While the tombs of the wealthy are rich with a carpet of grass, others are patchily vegetated. Wedged in among the better-off tombs in poached space are dirt mounds, unmarked even by stone tablets, with only an anonymous stone and memory anchoring the spot. Others were originally well-appointed but have since been abandoned and overgrown with brush, victims of a family feud, or the death of all of those who knew the buried. Here and there too are visible tombs whose families have dug up the bones for reburial elsewhere, in search of peaceable placement for angry old spirits and a new start for the living. These sites lay as they were left the day of the raid, holes gaping atop the mounds, blasted open like savage Caesarian births, empty, forlorn, forgotten but not erased, stone slabs broken in pieces on the tile floors.
In the evening air a pig shrieks, and I recall the stench of pig shit as I had arrived earlier. It makes sense to raise pigs here. In a waste land there will be fewer complaints of pollution, of blood and stink, of the polluting screams of the dying.
As I ride home, scooter echoing through the narrow lanes of the villages, I dream of Chinese attack, a dream spun out by these residents and chewed over and discussed for decades. I recall seeing a front page of the Apple Daily a few years ago, with a striking computer-touched photograph showing Taipei 101 being hit by missiles. An attack would release the tension of eternal indecision and replace it with terror and chaos, choice and absolute randomness. The world of stock markets, forever bobbing up and down on eddies of chance in little boats but never getting anywhere new, never reaching any commanding heights or conclusions, any peaceable ending nirvana or awful hell, nor any secular rupture of revolution or overthrow, no deshouke nor intifada, never getting anywhere but a repetition of the last election or playoff game, a hamster wheel of numbers undisrupted even by the carnivalic revelry of a symbolic human agency, deadens. Even devotees and initiates of the market cult worldwide hate its oppressive forever-ness, and drown it out with endless distractions.
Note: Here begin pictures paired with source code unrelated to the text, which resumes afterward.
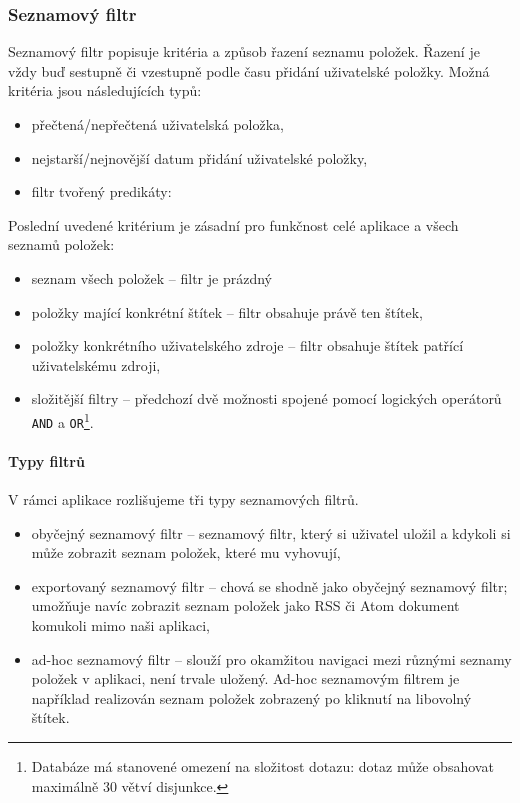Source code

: \subsubsection{Seznamový filtr}

Seznamový filtr popisuje kritéria a způsob řazení seznamu položek.
Řazení je vždy buď sestupně či vzestupně podle času přidání uživatelské položky.
Možná kritéria jsou následujících typů:
\begin{itemize}
	\item přečtená/nepřečtená uživatelská položka,
	\item nejstarší/nejnovější datum přidání uživatelské položky,
	\item filtr tvořený predikáty: 
\end{itemize}

Poslední uvedené kritérium je zásadní pro funkčnost celé aplikace a všech seznamů položek:
\begin{itemize}
	\item seznam všech položek -- filtr je prázdný
	\item položky mající konkrétní štítek -- filtr obsahuje právě ten štítek,
	\item položky konkrétního uživatelského zdroje -- filtr obsahuje štítek patřící uživatelskému zdroji,
	\item složitější filtry -- předchozí dvě možnosti spojené pomocí logických operátorů \verb|AND| a \verb|OR|\footnote{Databáze má stanovené omezení na složitost dotazu: dotaz může obsahovat maximálně 30 větví disjunkce.}.
\end{itemize}

\paragraph{Typy filtrů}
V rámci aplikace rozlišujeme tři typy seznamových filtrů.
\begin{itemize}
	\item obyčejný seznamový filtr -- seznamový filtr, který si uživatel uložil a kdykoli si může zobrazit seznam položek, které mu vyhovují,
	\item exportovaný seznamový filtr -- chová se shodně jako obyčejný seznamový filtr; umožňuje navíc zobrazit seznam položek jako RSS či Atom dokument komukoli mimo naši aplikaci,
	\item ad-hoc seznamový filtr -- slouží pro okamžitou navigaci mezi různými seznamy položek v aplikaci, není trvale uložený.
		Ad-hoc seznamovým filtrem je například realizován seznam položek zobrazený po kliknutí na libovolný štítek.
\end{itemize}

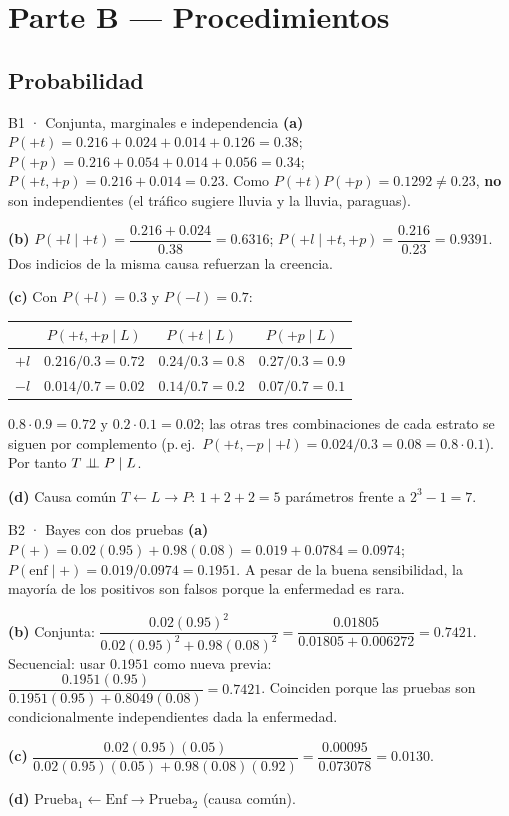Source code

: \newpage
\section{Parte B — Procedimientos}

\subsection{Probabilidad}

\begin{solucion}{B1 · Conjunta, marginales e independencia}
\textbf{(a)} $P(+t)=0.216+0.024+0.014+0.126=0.38$; $P(+p)=0.216+0.054+0.014+0.056=0.34$;
$P(+t,+p)=0.216+0.014=0.23$. Como $P(+t)P(+p)=0.1292\ne0.23$, \textbf{no} son independientes (el tráfico sugiere lluvia y la lluvia, paraguas).

\textbf{(b)} $P(+l\mid+t)=\dfrac{0.216+0.024}{0.38}=0.6316$; \quad $P(+l\mid+t,+p)=\dfrac{0.216}{0.23}=0.9391$. Dos indicios de la misma causa refuerzan la creencia.

\textbf{(c)} Con $P(+l)=0.3$ y $P(-l)=0.7$:
\begin{center}\small
\begin{tabular}{c|ccc}
 & $P(+t,+p\mid L)$ & $P(+t\mid L)$ & $P(+p\mid L)$\\\hline
$+l$ & $0.216/0.3=0.72$ & $0.24/0.3=0.8$ & $0.27/0.3=0.9$\\
$-l$ & $0.014/0.7=0.02$ & $0.14/0.7=0.2$ & $0.07/0.7=0.1$
\end{tabular}
\end{center}
$0.8\cdot0.9=0.72$ y $0.2\cdot0.1=0.02$; las otras tres combinaciones de cada estrato se siguen por complemento (p.\,ej.\ $P(+t,-p\mid+l)=0.024/0.3=0.08=0.8\cdot0.1$).
Por tanto $T\perp\!\!\!\perp P\mid L$.

\textbf{(d)} Causa común $T\leftarrow L\to P$: $1+2+2=5$ parámetros frente a $2^3-1=7$.
\end{solucion}

\begin{solucion}{B2 · Bayes con dos pruebas}
\textbf{(a)} $P(+)=0.02(0.95)+0.98(0.08)=0.019+0.0784=0.0974$; $P(\text{enf}\mid+)=0.019/0.0974=\mathbf{0.1951}$.
A pesar de la buena sensibilidad, la mayoría de los positivos son falsos porque la enfermedad es rara.

\textbf{(b)} Conjunta: $\dfrac{0.02(0.95)^2}{0.02(0.95)^2+0.98(0.08)^2}=\dfrac{0.01805}{0.01805+0.006272}=\mathbf{0.7421}$.
Secuencial: usar $0.1951$ como nueva previa: $\dfrac{0.1951(0.95)}{0.1951(0.95)+0.8049(0.08)}=0.7421$. Coinciden porque las pruebas son
condicionalmente independientes dada la enfermedad.

\textbf{(c)} $\dfrac{0.02(0.95)(0.05)}{0.02(0.95)(0.05)+0.98(0.08)(0.92)}=\dfrac{0.00095}{0.073078}=\mathbf{0.0130}$.

\textbf{(d)} $\text{Prueba}_1\leftarrow\text{Enf}\to\text{Prueba}_2$ (causa común).
\end{solucion}

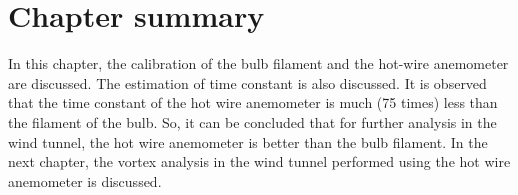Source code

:\section{Chapter summary}

In this chapter, the calibration of the bulb filament and the hot-wire anemometer are discussed. The estimation of time constant is also discussed. It is observed that the time constant of the hot wire anemometer is much (75 times) less than the filament of the bulb. So, it can be concluded that for further analysis in the wind tunnel, the hot wire anemometer is better than the bulb filament. In the next chapter, the vortex analysis in the wind tunnel performed using the hot wire anemometer is discussed.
Hollywood churns out a steady supply of Armageddon fare, annual festivals of the Statue of Liberty obliterated or the White House beamed up, anti-valentines to the system. These longings for closure and renewal are always sold in censored form, captioned with heroic comebacks by the system’s heroes tacked on at the end.
On this beach I see the end is already here, and has been here a long time; I open my arms to it in despair and longing for rebirth. No matter how attached I am to life and familiar routine I cannot help imagining Chinese attack. It would only be a faster and more honest version of the self-cannibalization that industrialization and money breeding is. It would bring markets to a dead halt. It would bring blessed, frightful end, a breath, reflection. . . and dying. I imagine it here, in this fortune-telling moor, one of the awful edges of market civilization. Having been surpassed, it is sapped of the frightening vitality that now whips Shanghai and Bangalore, and lolls, bobbing, listless -- but still pounded by currents.